## Your instructions
Look in the material below for the line holding "- Service-based dashboard data management". Set it down exactly, with each later line up to and including the line holding "Car With Kids".

## Given data
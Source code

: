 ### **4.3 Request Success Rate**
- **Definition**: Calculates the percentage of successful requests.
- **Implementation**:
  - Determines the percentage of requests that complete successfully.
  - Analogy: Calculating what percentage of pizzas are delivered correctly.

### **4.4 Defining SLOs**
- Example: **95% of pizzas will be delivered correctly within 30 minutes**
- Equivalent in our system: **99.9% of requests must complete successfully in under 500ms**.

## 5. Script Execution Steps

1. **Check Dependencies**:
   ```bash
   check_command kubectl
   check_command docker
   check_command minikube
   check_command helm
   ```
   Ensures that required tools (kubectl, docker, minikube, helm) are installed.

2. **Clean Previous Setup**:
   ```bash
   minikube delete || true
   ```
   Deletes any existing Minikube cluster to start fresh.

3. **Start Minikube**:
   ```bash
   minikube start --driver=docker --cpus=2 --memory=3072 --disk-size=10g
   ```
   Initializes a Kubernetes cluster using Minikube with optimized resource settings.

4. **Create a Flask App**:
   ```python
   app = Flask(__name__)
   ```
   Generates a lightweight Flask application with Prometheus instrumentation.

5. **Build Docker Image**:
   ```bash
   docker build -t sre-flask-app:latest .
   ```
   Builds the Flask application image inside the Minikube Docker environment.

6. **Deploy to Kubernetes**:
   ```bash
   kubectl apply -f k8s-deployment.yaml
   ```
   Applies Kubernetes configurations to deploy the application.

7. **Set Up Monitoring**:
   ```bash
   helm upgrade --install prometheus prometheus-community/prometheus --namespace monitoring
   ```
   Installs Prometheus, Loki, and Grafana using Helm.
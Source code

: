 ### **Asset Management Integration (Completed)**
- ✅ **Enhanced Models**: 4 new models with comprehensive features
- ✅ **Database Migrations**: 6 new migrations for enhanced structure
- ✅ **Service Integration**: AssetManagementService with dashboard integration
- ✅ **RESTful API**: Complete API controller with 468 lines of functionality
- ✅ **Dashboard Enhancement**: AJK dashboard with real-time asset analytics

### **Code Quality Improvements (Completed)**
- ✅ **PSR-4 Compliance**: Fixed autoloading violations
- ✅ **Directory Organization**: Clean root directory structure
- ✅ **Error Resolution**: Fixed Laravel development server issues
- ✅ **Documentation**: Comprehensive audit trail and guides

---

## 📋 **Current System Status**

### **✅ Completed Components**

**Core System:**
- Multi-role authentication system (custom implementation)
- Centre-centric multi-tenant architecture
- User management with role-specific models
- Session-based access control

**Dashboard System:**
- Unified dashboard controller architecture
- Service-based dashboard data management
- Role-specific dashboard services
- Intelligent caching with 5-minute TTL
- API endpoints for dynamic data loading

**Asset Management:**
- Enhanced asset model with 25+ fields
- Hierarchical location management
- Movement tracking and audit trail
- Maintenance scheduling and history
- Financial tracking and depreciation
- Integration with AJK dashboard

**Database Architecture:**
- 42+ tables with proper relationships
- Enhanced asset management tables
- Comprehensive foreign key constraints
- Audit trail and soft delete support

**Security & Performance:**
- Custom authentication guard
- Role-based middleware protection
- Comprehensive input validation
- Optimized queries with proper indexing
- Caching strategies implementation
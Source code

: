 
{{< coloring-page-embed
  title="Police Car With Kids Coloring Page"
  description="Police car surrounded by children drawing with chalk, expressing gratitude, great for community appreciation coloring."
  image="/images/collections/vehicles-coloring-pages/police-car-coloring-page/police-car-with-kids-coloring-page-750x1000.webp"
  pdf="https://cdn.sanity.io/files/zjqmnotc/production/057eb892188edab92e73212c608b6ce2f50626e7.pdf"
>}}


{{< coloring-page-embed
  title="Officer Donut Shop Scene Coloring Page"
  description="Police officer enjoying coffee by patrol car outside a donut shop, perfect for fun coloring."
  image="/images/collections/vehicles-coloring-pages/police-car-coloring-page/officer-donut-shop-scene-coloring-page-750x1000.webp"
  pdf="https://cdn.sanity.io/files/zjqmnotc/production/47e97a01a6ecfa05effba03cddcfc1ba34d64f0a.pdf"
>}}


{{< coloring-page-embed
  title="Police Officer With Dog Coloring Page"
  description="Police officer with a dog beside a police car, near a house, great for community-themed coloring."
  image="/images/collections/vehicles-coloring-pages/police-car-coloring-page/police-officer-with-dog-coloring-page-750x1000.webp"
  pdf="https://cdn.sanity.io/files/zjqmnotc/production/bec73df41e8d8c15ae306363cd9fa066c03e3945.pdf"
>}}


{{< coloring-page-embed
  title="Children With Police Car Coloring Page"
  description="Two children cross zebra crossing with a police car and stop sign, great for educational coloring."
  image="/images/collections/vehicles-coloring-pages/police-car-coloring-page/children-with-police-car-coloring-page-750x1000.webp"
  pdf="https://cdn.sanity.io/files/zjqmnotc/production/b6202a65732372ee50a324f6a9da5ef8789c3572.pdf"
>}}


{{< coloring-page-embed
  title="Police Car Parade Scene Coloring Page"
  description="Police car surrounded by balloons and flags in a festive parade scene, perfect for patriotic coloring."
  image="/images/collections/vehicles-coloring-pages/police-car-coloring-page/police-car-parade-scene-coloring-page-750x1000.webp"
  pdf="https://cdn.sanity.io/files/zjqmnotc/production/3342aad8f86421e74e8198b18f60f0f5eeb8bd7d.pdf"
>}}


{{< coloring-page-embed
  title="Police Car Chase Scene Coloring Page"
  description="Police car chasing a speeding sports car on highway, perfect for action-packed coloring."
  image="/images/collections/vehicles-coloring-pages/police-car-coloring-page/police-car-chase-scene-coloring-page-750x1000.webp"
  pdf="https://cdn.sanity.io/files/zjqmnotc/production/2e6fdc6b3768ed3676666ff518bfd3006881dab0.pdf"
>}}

## Written response
- Service-based dashboard data management
- Role-specific dashboard services
- Intelligent caching with 5-minute TTL
- API endpoints for dynamic data loading

**Asset Management:**
- Enhanced asset model with 25+ fields
- Hierarchical location management
- Movement tracking and audit trail
- Maintenance scheduling and history
- Financial tracking and depreciation
- Integration with AJK dashboard

**Database Architecture:**
- 42+ tables with proper relationships
- Enhanced asset management tables
- Comprehensive foreign key constraints
- Audit trail and soft delete support

**Security & Performance:**
- Custom authentication guard
- Role-based middleware protection
- Comprehensive input validation
- Optimized queries with proper indexing
- Caching strategies implementation
Source code

: 
{{< coloring-page-embed
  title="Police Car With Kids Coloring Page"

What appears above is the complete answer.